**THE RECORDS:**
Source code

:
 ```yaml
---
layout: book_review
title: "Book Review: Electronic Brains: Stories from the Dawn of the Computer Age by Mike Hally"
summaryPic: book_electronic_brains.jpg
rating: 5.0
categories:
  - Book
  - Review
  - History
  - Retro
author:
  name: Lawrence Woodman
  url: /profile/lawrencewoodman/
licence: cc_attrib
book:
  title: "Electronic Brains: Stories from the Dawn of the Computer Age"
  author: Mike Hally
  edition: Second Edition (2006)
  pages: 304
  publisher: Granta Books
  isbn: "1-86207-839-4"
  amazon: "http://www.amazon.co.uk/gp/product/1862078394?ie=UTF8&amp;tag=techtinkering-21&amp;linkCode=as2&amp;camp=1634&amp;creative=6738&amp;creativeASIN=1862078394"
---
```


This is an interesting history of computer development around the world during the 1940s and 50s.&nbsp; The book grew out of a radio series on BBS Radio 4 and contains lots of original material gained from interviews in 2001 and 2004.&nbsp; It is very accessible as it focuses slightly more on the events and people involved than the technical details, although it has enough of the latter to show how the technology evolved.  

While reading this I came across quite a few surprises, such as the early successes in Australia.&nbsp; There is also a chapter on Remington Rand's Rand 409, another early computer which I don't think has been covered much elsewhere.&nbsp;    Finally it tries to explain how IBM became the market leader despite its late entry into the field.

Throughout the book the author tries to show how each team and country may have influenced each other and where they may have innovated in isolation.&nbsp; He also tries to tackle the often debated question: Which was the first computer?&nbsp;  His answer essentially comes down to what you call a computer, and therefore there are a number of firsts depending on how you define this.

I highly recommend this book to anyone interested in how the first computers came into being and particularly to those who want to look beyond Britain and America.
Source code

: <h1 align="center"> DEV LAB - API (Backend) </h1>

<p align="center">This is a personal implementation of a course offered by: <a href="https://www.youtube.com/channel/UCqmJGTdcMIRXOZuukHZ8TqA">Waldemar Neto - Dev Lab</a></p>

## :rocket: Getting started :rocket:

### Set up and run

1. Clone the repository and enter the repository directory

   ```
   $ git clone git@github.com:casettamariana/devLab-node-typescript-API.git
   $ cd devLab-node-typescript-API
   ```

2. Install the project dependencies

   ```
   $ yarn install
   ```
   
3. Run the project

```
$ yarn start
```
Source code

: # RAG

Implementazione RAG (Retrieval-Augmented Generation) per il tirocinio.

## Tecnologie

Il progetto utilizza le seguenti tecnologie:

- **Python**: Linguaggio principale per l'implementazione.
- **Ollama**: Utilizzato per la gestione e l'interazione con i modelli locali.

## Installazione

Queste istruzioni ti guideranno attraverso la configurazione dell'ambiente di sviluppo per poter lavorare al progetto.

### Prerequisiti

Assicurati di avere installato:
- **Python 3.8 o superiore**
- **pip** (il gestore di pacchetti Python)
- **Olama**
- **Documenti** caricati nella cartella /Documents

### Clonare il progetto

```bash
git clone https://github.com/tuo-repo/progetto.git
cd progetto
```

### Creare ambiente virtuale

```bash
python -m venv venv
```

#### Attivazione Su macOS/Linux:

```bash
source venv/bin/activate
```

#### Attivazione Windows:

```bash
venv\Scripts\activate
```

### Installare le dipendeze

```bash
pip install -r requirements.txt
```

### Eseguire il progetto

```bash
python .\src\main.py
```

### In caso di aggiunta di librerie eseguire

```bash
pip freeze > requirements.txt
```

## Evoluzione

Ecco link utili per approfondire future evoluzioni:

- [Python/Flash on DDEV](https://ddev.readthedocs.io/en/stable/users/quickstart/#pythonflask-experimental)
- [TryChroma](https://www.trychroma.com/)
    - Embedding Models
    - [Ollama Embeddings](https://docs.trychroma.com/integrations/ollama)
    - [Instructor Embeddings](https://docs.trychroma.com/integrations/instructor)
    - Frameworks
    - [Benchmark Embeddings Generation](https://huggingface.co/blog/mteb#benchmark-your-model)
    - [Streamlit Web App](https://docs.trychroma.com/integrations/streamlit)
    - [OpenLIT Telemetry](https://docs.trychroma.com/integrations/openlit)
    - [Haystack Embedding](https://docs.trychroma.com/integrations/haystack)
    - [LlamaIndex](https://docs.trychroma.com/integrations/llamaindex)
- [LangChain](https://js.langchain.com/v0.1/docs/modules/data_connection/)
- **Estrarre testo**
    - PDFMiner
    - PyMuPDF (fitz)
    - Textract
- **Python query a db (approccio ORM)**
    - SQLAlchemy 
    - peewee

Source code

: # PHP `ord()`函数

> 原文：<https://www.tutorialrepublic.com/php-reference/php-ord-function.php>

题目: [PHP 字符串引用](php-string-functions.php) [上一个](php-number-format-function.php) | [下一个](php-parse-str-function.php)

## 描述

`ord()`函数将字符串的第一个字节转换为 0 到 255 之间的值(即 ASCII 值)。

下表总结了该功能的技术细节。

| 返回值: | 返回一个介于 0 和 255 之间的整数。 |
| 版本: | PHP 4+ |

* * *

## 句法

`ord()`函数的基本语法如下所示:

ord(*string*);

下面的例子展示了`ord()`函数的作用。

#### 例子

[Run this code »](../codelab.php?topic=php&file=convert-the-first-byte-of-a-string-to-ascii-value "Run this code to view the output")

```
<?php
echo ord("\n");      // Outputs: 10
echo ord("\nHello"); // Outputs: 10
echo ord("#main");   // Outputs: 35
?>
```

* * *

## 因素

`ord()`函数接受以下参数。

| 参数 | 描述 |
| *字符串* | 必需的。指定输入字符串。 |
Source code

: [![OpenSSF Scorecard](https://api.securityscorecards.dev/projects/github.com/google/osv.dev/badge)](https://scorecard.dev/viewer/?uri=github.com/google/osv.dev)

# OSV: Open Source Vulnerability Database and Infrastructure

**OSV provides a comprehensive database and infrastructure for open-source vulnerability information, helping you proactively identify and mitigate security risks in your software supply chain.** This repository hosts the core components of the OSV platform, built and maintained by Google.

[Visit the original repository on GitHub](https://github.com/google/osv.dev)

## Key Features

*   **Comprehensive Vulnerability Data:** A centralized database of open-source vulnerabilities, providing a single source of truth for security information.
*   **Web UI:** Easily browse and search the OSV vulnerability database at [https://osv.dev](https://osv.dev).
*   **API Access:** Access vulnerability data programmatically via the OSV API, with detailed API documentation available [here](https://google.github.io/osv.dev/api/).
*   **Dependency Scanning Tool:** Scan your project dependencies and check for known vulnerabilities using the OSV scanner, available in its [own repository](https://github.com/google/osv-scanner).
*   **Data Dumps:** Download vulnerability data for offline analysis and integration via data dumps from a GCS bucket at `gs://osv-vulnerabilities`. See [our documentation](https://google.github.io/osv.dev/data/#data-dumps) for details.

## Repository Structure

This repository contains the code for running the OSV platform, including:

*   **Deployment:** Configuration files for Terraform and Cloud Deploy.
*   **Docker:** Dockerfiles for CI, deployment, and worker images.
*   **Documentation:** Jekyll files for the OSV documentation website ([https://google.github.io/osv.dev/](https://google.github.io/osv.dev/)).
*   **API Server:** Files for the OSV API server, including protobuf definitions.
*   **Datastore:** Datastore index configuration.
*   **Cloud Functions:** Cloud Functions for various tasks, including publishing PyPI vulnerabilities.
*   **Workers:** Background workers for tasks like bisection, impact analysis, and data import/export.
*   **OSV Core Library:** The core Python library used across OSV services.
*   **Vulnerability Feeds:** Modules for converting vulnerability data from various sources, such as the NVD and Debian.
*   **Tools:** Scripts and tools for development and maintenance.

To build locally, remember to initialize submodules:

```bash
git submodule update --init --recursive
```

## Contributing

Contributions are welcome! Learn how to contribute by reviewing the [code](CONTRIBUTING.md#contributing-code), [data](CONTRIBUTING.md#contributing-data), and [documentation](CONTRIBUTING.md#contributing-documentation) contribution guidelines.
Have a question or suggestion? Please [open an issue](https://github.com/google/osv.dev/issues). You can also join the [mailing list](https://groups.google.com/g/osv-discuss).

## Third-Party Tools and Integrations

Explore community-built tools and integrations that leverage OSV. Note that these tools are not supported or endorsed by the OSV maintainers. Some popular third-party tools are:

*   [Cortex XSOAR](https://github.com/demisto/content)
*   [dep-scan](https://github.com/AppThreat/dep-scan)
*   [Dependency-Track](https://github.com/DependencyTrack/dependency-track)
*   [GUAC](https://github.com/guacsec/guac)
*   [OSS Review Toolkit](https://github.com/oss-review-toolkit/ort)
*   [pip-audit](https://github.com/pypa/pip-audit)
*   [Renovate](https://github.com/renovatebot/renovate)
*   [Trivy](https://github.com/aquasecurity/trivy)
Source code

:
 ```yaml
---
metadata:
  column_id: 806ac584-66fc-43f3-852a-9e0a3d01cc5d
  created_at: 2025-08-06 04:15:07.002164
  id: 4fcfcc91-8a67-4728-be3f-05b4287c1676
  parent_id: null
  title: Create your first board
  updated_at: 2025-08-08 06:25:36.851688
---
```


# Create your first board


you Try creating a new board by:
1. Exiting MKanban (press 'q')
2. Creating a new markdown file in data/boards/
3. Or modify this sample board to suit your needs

**WORK TASK:** Your answer should be the lines above, from the line containing "## Contributing" up to and including the line containing "Contributions are welcome!", reproduced exactly and with nothing else.

**OUTPUT FOR THIS EXERCISE:**
## Contributing

Contributions are welcome! Learn how to contribute by reviewing the [code](CONTRIBUTING.md#contributing-code), [data](CONTRIBUTING.md#contributing-data), and [documentation](CONTRIBUTING.md#contributing-documentation) contribution guidelines.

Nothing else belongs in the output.